:: Excerpted data ::
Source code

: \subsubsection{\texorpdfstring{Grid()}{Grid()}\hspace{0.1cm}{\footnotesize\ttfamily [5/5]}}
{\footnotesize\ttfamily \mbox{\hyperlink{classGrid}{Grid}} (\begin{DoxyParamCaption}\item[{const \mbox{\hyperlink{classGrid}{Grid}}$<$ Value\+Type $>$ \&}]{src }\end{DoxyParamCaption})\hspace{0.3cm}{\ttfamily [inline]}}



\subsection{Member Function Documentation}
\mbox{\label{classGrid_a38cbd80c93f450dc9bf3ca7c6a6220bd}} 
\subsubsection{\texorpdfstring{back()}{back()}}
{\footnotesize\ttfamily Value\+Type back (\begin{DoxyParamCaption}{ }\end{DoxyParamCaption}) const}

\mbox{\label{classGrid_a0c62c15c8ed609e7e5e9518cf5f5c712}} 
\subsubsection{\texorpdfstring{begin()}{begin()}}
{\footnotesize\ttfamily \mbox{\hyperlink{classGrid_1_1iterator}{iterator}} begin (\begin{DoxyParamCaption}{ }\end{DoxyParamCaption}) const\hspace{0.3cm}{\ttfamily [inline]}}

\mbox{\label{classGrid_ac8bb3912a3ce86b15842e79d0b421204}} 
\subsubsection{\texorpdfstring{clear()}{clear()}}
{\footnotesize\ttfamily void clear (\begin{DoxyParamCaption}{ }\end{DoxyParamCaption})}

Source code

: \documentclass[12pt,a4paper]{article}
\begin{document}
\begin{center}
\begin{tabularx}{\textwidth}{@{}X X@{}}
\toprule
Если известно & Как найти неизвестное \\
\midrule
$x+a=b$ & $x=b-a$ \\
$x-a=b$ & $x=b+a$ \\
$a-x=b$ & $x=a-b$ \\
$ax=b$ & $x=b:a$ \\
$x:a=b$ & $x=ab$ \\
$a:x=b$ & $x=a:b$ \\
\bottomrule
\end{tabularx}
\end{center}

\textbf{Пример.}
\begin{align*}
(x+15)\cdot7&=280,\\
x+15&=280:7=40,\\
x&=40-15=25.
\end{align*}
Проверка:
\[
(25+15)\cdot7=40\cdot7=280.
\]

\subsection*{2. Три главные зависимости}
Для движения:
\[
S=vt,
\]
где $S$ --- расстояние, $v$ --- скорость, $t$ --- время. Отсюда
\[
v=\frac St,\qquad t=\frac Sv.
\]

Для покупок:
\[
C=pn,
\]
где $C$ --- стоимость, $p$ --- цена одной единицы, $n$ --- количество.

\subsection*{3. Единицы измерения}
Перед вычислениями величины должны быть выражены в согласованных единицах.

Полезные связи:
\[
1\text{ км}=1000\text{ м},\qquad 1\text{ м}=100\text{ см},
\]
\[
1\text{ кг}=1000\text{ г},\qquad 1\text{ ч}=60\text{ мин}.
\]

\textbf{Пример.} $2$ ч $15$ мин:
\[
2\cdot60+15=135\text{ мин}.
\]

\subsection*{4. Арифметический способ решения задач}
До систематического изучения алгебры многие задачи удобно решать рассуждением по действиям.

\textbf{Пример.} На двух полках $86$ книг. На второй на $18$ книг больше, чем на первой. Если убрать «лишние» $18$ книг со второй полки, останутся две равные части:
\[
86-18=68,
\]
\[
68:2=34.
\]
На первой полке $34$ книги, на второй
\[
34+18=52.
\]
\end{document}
:::
Problem requirements: Please transcribe all of the entries precisely.

Response area:
Source code

: \subsubsection{\texorpdfstring{Grid()}{Grid()}\hspace{0.1cm}{\footnotesize\ttfamily [5/5]}}
{\footnotesize\ttfamily \mbox{\hyperlink{classGrid}{Grid}} (\begin{DoxyParamCaption}\item[{const \mbox{\hyperlink{classGrid}{Grid}}$<$ Value\+Type $>$ \&}]{src }\end{DoxyParamCaption})\hspace{0.3cm}{\ttfamily [inline]}}



\subsection{Member Function Documentation}
\mbox{\label{classGrid_a38cbd80c93f450dc9bf3ca7c6a6220bd}} 
\subsubsection{\texorpdfstring{back()}{back()}}
{\footnotesize\ttfamily Value\+Type back (\begin{DoxyParamCaption}{ }\end{DoxyParamCaption}) const}

\mbox{\label{classGrid_a0c62c15c8ed609e7e5e9518cf5f5c712}} 
\subsubsection{\texorpdfstring{begin()}{begin()}}
{\footnotesize\ttfamily \mbox{\hyperlink{classGrid_1_1iterator}{iterator}} begin (\begin{DoxyParamCaption}{ }\end{DoxyParamCaption}) const\hspace{0.3cm}{\ttfamily [inline]}}

\mbox{\label{classGrid_ac8bb3912a3ce86b15842e79d0b421204}} 
\subsubsection{\texorpdfstring{clear()}{clear()}}
{\footnotesize\ttfamily void clear (\begin{DoxyParamCaption}{ }\end{DoxyParamCaption})}

Source code

: \documentclass[12pt,a4paper]{article}
\begin{document}
\begin{center}
\begin{tabularx}{\textwidth}{@{}X X@{}}
\toprule
Если известно & Как найти неизвестное \\
\midrule
$x+a=b$ & $x=b-a$ \\
$x-a=b$ & $x=b+a$ \\
$a-x=b$ & $x=a-b$ \\
$ax=b$ & $x=b:a$ \\
$x:a=b$ & $x=ab$ \\
$a:x=b$ & $x=a:b$ \\
\bottomrule
\end{tabularx}
\end{center}

\textbf{Пример.}
\begin{align*}
(x+15)\cdot7&=280,\\
x+15&=280:7=40,\\
x&=40-15=25.
\end{align*}
Проверка:
\[
(25+15)\cdot7=40\cdot7=280.
\]

\subsection*{2. Три главные зависимости}
Для движения:
\[
S=vt,
\]
где $S$ --- расстояние, $v$ --- скорость, $t$ --- время. Отсюда
\[
v=\frac St,\qquad t=\frac Sv.
\]

Для покупок:
\[
C=pn,
\]
где $C$ --- стоимость, $p$ --- цена одной единицы, $n$ --- количество.

\subsection*{3. Единицы измерения}
Перед вычислениями величины должны быть выражены в согласованных единицах.

Полезные связи:
\[
1\text{ км}=1000\text{ м},\qquad 1\text{ м}=100\text{ см},
\]
\[
1\text{ кг}=1000\text{ г},\qquad 1\text{ ч}=60\text{ мин}.
\]

\textbf{Пример.} $2$ ч $15$ мин:
\[
2\cdot60+15=135\text{ мин}.
\]

\subsection*{4. Арифметический способ решения задач}
До систематического изучения алгебры многие задачи удобно решать рассуждением по действиям.

\textbf{Пример.} На двух полках $86$ книг. На второй на $18$ книг больше, чем на первой. Если убрать «лишние» $18$ книг со второй полки, останутся две равные части:
\[
86-18=68,
\]
\[
68:2=34.
\]
На первой полке $34$ книги, на второй
\[
34+18=52.
\]
\end{document}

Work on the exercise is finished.